Once upon a time, long, long ago, people used to connect their computer to another computer using a device called a modem.
This modem would “modulate” the digital information from their computer into an analog signal that was sent over an analog telephone network to another modem at the other end of the phone call.
The modem on the other end of the call would then “demodulate” the analog signal back into digital information and pass it on to that computer.
That, folks, is why they called it a “modulator-demodulator” – or “modem” for short.
Back and forth this modulation and demodulation of data would go, in what could only be described as a slow and noisy process (good thing we only had to listen to the modems “shaking hands” and not the entire modulated conversation!).
Then, one day, people were able to get a digital line to their houses! No longer would they need the squeak and squawk of modems modulating and demodulating digital data to and from analog lines.
But these connection weren’t Ethernet connections, they were ISDN, digital subscriber lines (or “DSL) or cable, or something else.

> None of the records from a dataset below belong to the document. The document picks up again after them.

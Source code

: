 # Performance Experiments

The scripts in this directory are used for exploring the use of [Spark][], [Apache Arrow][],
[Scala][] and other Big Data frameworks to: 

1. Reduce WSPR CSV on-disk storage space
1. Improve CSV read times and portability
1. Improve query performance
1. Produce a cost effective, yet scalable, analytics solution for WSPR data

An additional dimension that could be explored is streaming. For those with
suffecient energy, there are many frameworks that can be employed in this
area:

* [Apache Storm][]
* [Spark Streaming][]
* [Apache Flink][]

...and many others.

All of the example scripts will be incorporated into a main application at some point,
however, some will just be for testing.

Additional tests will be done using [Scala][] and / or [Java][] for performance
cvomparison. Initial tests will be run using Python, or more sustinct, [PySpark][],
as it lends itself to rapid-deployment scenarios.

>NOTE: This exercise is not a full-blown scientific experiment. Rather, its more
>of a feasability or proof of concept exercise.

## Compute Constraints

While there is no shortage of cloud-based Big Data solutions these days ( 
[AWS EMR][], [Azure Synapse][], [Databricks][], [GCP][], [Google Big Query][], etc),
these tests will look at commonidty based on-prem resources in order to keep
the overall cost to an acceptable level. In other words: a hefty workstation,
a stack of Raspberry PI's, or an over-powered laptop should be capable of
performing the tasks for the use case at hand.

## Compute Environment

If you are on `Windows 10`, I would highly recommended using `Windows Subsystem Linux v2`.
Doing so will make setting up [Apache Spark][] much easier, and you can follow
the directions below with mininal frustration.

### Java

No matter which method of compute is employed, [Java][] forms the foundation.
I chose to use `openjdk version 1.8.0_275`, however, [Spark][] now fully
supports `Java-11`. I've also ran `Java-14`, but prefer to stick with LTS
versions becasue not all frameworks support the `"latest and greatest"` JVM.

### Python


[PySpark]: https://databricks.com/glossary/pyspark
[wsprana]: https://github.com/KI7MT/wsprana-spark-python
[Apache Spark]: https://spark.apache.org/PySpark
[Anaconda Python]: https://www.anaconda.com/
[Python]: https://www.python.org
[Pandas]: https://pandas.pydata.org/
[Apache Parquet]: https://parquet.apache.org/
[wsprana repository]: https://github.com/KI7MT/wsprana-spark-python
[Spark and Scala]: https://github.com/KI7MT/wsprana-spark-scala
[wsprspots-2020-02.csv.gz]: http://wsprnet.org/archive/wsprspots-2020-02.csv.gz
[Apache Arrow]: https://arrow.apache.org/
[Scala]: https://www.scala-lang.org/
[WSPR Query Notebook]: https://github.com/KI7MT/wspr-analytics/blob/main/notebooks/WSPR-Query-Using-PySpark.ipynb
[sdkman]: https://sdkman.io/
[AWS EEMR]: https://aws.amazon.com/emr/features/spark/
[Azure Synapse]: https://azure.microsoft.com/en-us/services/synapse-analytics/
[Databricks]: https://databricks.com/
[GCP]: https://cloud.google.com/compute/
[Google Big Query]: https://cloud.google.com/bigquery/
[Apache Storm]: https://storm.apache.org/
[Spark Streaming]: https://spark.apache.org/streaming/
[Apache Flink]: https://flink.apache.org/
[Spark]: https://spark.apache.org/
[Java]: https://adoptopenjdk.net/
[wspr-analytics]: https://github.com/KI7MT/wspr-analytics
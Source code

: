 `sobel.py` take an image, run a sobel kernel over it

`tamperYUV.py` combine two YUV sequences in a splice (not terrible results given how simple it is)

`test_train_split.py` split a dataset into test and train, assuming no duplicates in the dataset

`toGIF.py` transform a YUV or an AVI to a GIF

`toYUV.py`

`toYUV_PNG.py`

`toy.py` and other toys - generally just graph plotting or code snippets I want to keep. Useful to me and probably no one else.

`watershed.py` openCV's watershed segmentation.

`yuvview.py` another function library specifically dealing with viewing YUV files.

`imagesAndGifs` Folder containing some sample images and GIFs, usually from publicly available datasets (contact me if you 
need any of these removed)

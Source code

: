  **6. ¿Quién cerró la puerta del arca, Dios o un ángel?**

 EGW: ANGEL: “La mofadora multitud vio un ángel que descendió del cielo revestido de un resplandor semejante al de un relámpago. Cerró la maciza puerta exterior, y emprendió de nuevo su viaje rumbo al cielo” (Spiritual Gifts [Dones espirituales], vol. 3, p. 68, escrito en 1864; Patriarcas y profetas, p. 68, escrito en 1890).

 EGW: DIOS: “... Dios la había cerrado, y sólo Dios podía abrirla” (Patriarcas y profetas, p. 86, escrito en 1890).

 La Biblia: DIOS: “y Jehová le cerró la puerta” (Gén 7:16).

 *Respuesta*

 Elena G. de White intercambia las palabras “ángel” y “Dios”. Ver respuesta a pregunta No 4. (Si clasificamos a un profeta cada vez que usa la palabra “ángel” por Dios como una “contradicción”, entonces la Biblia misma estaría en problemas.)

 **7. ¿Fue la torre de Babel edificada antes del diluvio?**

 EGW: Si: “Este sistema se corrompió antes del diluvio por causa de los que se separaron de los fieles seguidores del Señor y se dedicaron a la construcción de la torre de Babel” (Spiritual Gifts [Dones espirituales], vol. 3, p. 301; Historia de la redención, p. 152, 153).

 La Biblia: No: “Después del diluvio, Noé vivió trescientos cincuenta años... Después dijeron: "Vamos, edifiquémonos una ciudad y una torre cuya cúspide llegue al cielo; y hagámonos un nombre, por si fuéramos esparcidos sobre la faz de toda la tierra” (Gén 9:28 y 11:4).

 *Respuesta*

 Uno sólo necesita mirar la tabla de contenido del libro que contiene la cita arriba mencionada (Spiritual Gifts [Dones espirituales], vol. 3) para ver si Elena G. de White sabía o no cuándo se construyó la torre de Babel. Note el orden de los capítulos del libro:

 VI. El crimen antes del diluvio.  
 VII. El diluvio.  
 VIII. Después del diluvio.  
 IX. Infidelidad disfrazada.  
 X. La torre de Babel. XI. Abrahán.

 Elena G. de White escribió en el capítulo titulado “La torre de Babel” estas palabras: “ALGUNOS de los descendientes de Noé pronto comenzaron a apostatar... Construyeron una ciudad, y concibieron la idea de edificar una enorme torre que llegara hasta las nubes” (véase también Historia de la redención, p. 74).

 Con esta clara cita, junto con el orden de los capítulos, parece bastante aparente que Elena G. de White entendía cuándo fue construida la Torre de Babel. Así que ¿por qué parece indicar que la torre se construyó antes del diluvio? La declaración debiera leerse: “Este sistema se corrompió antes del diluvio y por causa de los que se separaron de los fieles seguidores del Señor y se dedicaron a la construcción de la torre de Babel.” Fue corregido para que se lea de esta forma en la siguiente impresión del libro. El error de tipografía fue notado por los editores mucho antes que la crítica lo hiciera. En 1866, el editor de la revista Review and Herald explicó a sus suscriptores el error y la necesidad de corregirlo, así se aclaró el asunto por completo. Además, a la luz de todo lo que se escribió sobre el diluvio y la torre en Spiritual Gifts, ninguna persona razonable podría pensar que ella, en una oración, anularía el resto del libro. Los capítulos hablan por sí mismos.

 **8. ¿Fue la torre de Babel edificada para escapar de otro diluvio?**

We couldn’t just plug our Ethernet cable into the cable’s coax or DSL’s RJ-11… We had to do something to bridge the Ethernet connection from our computers to the ISP’s network… we had to have some sort of a device to do this… but it didn’t modulate or demodulate anything. It was just changing one digital signal into another digital signal. It was bridging the gap between these two types of networks… what was that magical device called?
Not a “cable modem.” Not an “ISDN modem.” Not even a “DSL modem.” Oh, that’s right, it’s called a BRIDGE!